[Start of Attachment]
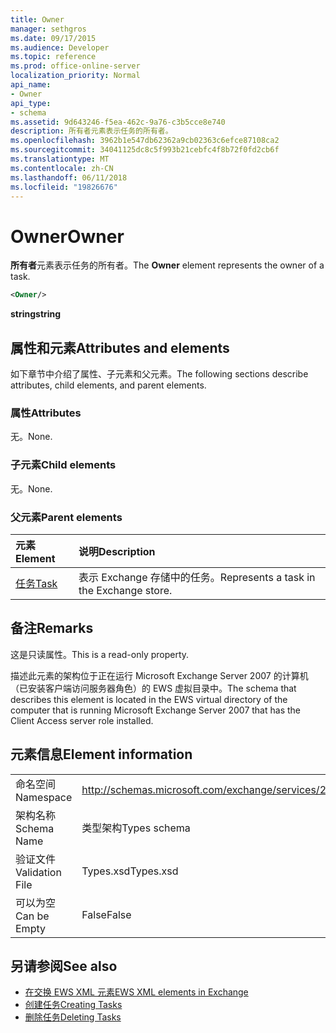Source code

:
 ```yaml
---
title: Owner
manager: sethgros
ms.date: 09/17/2015
ms.audience: Developer
ms.topic: reference
ms.prod: office-online-server
localization_priority: Normal
api_name:
- Owner
api_type:
- schema
ms.assetid: 9d643246-f5ea-462c-9a76-c3b5cce8e740
description: 所有者元素表示任务的所有者。
ms.openlocfilehash: 3962b1e547db62362a9cb02363c6efce87108ca2
ms.sourcegitcommit: 34041125dc8c5f993b21cebfc4f8b72f0fd2cb6f
ms.translationtype: MT
ms.contentlocale: zh-CN
ms.lasthandoff: 06/11/2018
ms.locfileid: "19826676"
---
```

# <a name="owner"></a><span data-ttu-id="6f37d-103">Owner</span><span class="sxs-lookup"><span data-stu-id="6f37d-103">Owner</span></span>

<span data-ttu-id="6f37d-104">**所有者**元素表示任务的所有者。</span><span class="sxs-lookup"><span data-stu-id="6f37d-104">The **Owner** element represents the owner of a task.</span></span> 
  
```xml
<Owner/>
```

<span data-ttu-id="6f37d-105">**string**</span><span class="sxs-lookup"><span data-stu-id="6f37d-105">**string**</span></span>

## <a name="attributes-and-elements"></a><span data-ttu-id="6f37d-106">属性和元素</span><span class="sxs-lookup"><span data-stu-id="6f37d-106">Attributes and elements</span></span>

<span data-ttu-id="6f37d-107">如下章节中介绍了属性、子元素和父元素。</span><span class="sxs-lookup"><span data-stu-id="6f37d-107">The following sections describe attributes, child elements, and parent elements.</span></span>
  
### <a name="attributes"></a><span data-ttu-id="6f37d-108">属性</span><span class="sxs-lookup"><span data-stu-id="6f37d-108">Attributes</span></span>

<span data-ttu-id="6f37d-109">无。</span><span class="sxs-lookup"><span data-stu-id="6f37d-109">None.</span></span>
  
### <a name="child-elements"></a><span data-ttu-id="6f37d-110">子元素</span><span class="sxs-lookup"><span data-stu-id="6f37d-110">Child elements</span></span>

<span data-ttu-id="6f37d-111">无。</span><span class="sxs-lookup"><span data-stu-id="6f37d-111">None.</span></span>
  
### <a name="parent-elements"></a><span data-ttu-id="6f37d-112">父元素</span><span class="sxs-lookup"><span data-stu-id="6f37d-112">Parent elements</span></span>

|<span data-ttu-id="6f37d-113">**元素**</span><span class="sxs-lookup"><span data-stu-id="6f37d-113">**Element**</span></span>|<span data-ttu-id="6f37d-114">**说明**</span><span class="sxs-lookup"><span data-stu-id="6f37d-114">**Description**</span></span>|
|:-----|:-----|
|[<span data-ttu-id="6f37d-115">任务</span><span class="sxs-lookup"><span data-stu-id="6f37d-115">Task</span></span>](task.md) <br/> |<span data-ttu-id="6f37d-116">表示 Exchange 存储中的任务。</span><span class="sxs-lookup"><span data-stu-id="6f37d-116">Represents a task in the Exchange store.</span></span>  <br/> |
   
## <a name="remarks"></a><span data-ttu-id="6f37d-117">备注</span><span class="sxs-lookup"><span data-stu-id="6f37d-117">Remarks</span></span>

<span data-ttu-id="6f37d-118">这是只读属性。</span><span class="sxs-lookup"><span data-stu-id="6f37d-118">This is a read-only property.</span></span>
  
<span data-ttu-id="6f37d-119">描述此元素的架构位于正在运行 Microsoft Exchange Server 2007 的计算机（已安装客户端访问服务器角色）的 EWS 虚拟目录中。</span><span class="sxs-lookup"><span data-stu-id="6f37d-119">The schema that describes this element is located in the EWS virtual directory of the computer that is running Microsoft Exchange Server 2007 that has the Client Access server role installed.</span></span>
  
## <a name="element-information"></a><span data-ttu-id="6f37d-120">元素信息</span><span class="sxs-lookup"><span data-stu-id="6f37d-120">Element information</span></span>

|||
|:-----|:-----|
|<span data-ttu-id="6f37d-121">命名空间</span><span class="sxs-lookup"><span data-stu-id="6f37d-121">Namespace</span></span>  <br/> |http://schemas.microsoft.com/exchange/services/2006/types  <br/> |
|<span data-ttu-id="6f37d-122">架构名称</span><span class="sxs-lookup"><span data-stu-id="6f37d-122">Schema Name</span></span>  <br/> |<span data-ttu-id="6f37d-123">类型架构</span><span class="sxs-lookup"><span data-stu-id="6f37d-123">Types schema</span></span>  <br/> |
|<span data-ttu-id="6f37d-124">验证文件</span><span class="sxs-lookup"><span data-stu-id="6f37d-124">Validation File</span></span>  <br/> |<span data-ttu-id="6f37d-125">Types.xsd</span><span class="sxs-lookup"><span data-stu-id="6f37d-125">Types.xsd</span></span>  <br/> |
|<span data-ttu-id="6f37d-126">可以为空</span><span class="sxs-lookup"><span data-stu-id="6f37d-126">Can be Empty</span></span>  <br/> |<span data-ttu-id="6f37d-127">False</span><span class="sxs-lookup"><span data-stu-id="6f37d-127">False</span></span>  <br/> |
   
## <a name="see-also"></a><span data-ttu-id="6f37d-128">另请参阅</span><span class="sxs-lookup"><span data-stu-id="6f37d-128">See also</span></span>

- [<span data-ttu-id="6f37d-129">在交换 EWS XML 元素</span><span class="sxs-lookup"><span data-stu-id="6f37d-129">EWS XML elements in Exchange</span></span>](ews-xml-elements-in-exchange.md)
- [<span data-ttu-id="6f37d-130">创建任务</span><span class="sxs-lookup"><span data-stu-id="6f37d-130">Creating Tasks</span></span>](http://msdn.microsoft.com/library/0ef97334-e8a0-4f67-a23a-dd9e2bbad49f%28Office.15%29.aspx) 
- [<span data-ttu-id="6f37d-131">删除任务</span><span class="sxs-lookup"><span data-stu-id="6f37d-131">Deleting Tasks</span></span>](http://msdn.microsoft.com/library/a3d7e25f-8a35-4901-b1d9-d31f418ab340%28Office.15%29.aspx)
[End of Attachment]
* TASK DESCRIPTION *
Please copy each line of the records above that holds the word "http".

* EXERCISE SOLUTION *
|<span data-ttu-id="6f37d-121">命名空间</span><span class="sxs-lookup"><span data-stu-id="6f37d-121">Namespace</span></span>  <br/> |http://schemas.microsoft.com/exchange/services/2006/types  <br/> |
- [<span data-ttu-id="6f37d-130">创建任务</span><span class="sxs-lookup"><span data-stu-id="6f37d-130">Creating Tasks</span></span>](http://msdn.microsoft.com/library/0ef97334-e8a0-4f67-a23a-dd9e2bbad49f%28Office.15%29.aspx) 
- [<span data-ttu-id="6f37d-131">删除任务</span><span class="sxs-lookup"><span data-stu-id="6f37d-131">Deleting Tasks</span></span>](http://msdn.microsoft.com/library/a3d7e25f-8a35-4901-b1d9-d31f418ab340%28Office.15%29.aspx)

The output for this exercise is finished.